* YOUR OBJECTIVE
Transcribe every entry word for word. Skip the pictures.

*** Opening DATA SUPPLIED ***

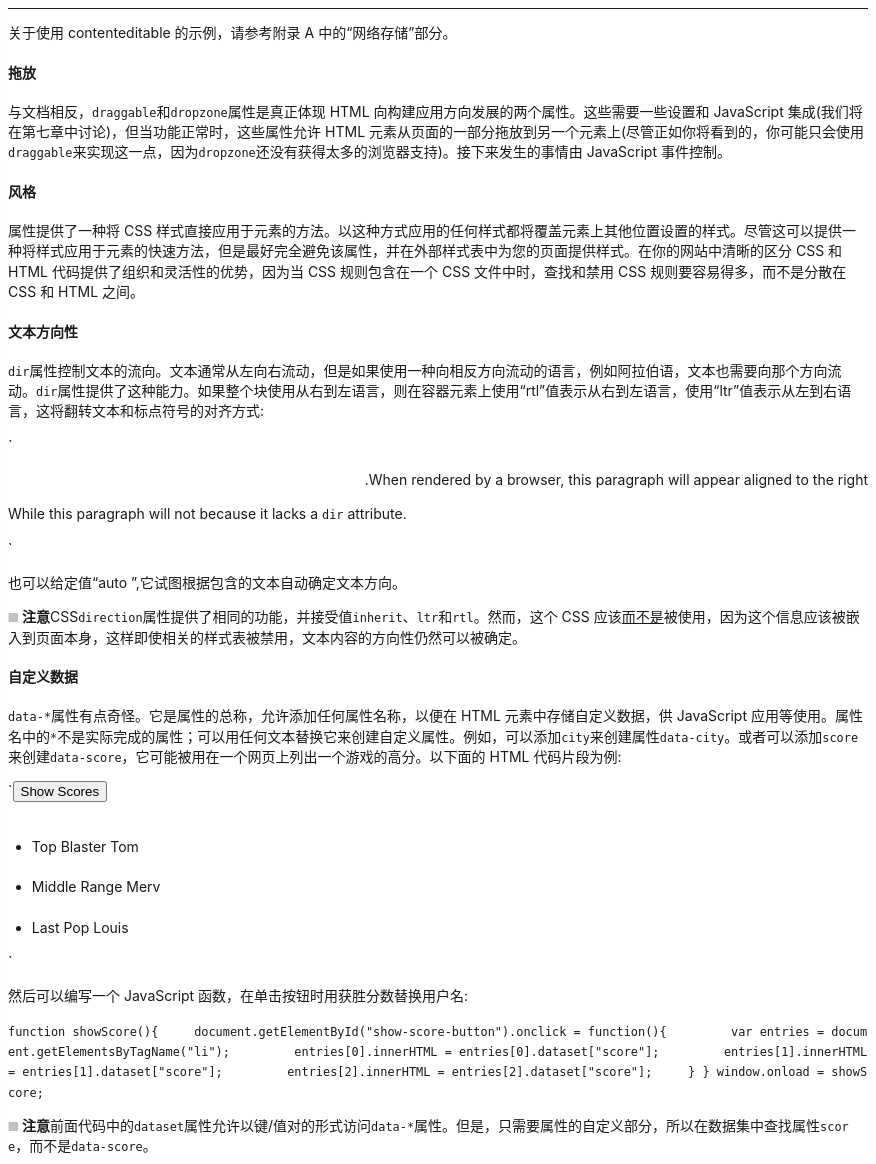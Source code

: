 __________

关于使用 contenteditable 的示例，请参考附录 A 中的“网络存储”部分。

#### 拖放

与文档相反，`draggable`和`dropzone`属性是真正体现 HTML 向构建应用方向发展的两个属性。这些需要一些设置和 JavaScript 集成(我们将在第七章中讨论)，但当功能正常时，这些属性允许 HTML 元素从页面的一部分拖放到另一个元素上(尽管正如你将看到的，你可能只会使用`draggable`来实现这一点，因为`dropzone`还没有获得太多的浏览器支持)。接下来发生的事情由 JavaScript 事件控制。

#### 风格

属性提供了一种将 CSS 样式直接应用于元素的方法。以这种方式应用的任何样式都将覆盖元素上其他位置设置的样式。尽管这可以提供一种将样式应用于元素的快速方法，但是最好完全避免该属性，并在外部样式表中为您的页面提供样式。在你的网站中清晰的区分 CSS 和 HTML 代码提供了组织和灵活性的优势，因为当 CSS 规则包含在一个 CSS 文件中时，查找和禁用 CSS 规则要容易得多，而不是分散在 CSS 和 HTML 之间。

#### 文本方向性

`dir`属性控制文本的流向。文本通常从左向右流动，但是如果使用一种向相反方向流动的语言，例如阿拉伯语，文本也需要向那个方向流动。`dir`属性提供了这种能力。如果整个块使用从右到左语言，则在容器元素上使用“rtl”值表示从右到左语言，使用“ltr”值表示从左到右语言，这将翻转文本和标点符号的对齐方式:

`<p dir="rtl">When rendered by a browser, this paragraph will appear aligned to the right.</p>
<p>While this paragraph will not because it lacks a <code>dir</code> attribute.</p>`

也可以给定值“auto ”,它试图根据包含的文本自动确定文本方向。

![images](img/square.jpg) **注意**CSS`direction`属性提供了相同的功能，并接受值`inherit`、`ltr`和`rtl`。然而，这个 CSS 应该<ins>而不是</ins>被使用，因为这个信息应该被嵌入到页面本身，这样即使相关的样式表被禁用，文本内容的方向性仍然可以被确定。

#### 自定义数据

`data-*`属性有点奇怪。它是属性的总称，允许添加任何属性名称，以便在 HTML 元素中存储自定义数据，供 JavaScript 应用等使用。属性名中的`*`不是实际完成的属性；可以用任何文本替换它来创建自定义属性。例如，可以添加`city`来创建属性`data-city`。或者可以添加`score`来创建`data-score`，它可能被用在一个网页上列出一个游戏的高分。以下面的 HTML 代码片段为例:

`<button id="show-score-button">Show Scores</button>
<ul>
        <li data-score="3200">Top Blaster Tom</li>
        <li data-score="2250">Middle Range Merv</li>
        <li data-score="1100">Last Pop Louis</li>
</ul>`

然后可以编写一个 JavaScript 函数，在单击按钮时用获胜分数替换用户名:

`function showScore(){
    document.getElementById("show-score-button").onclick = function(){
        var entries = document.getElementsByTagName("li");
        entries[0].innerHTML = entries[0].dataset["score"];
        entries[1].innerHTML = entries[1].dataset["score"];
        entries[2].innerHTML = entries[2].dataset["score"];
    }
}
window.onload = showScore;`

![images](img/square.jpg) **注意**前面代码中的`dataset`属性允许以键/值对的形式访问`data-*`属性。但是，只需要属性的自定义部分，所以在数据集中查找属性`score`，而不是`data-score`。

*** Closing DATA SUPPLIED ***

* ANSWER BELOW
Source code

: __________

关于使用 contenteditable 的示例，请参考附录 A 中的“网络存储”部分。

#### 拖放

与文档相反，`draggable`和`dropzone`属性是真正体现 HTML 向构建应用方向发展的两个属性。这些需要一些设置和 JavaScript 集成(我们将在第七章中讨论)，但当功能正常时，这些属性允许 HTML 元素从页面的一部分拖放到另一个元素上(尽管正如你将看到的，你可能只会使用`draggable`来实现这一点，因为`dropzone`还没有获得太多的浏览器支持)。接下来发生的事情由 JavaScript 事件控制。

#### 风格

属性提供了一种将 CSS 样式直接应用于元素的方法。以这种方式应用的任何样式都将覆盖元素上其他位置设置的样式。尽管这可以提供一种将样式应用于元素的快速方法，但是最好完全避免该属性，并在外部样式表中为您的页面提供样式。在你的网站中清晰的区分 CSS 和 HTML 代码提供了组织和灵活性的优势，因为当 CSS 规则包含在一个 CSS 文件中时，查找和禁用 CSS 规则要容易得多，而不是分散在 CSS 和 HTML 之间。

#### 文本方向性

`dir`属性控制文本的流向。文本通常从左向右流动，但是如果使用一种向相反方向流动的语言，例如阿拉伯语，文本也需要向那个方向流动。`dir`属性提供了这种能力。如果整个块使用从右到左语言，则在容器元素上使用“rtl”值表示从右到左语言，使用“ltr”值表示从左到右语言，这将翻转文本和标点符号的对齐方式:

`<p dir="rtl">When rendered by a browser, this paragraph will appear aligned to the right.</p>
<p>While this paragraph will not because it lacks a <code>dir</code> attribute.</p>`

也可以给定值“auto ”,它试图根据包含的文本自动确定文本方向。

![images](img/square.jpg) **注意**CSS`direction`属性提供了相同的功能，并接受值`inherit`、`ltr`和`rtl`。然而，这个 CSS 应该<ins>而不是</ins>被使用，因为这个信息应该被嵌入到页面本身，这样即使相关的样式表被禁用，文本内容的方向性仍然可以被确定。

#### 自定义数据

`data-*`属性有点奇怪。它是属性的总称，允许添加任何属性名称，以便在 HTML 元素中存储自定义数据，供 JavaScript 应用等使用。属性名中的`*`不是实际完成的属性；可以用任何文本替换它来创建自定义属性。例如，可以添加`city`来创建属性`data-city`。或者可以添加`score`来创建`data-score`，它可能被用在一个网页上列出一个游戏的高分。以下面的 HTML 代码片段为例:

`<button id="show-score-button">Show Scores</button>
<ul>
        <li data-score="3200">Top Blaster Tom</li>
        <li data-score="2250">Middle Range Merv</li>
        <li data-score="1100">Last Pop Louis</li>
</ul>`

然后可以编写一个 JavaScript 函数，在单击按钮时用获胜分数替换用户名:

`function showScore(){
    document.getElementById("show-score-button").onclick = function(){
        var entries = document.getElementsByTagName("li");
        entries[0].innerHTML = entries[0].dataset["score"];
        entries[1].innerHTML = entries[1].dataset["score"];
        entries[2].innerHTML = entries[2].dataset["score"];
    }
}
window.onload = showScore;`

![images](img/square.jpg) **注意**前面代码中的`dataset`属性允许以键/值对的形式访问`data-*`属性。但是，只需要属性的自定义部分，所以在数据集中查找属性`score`，而不是`data-score`。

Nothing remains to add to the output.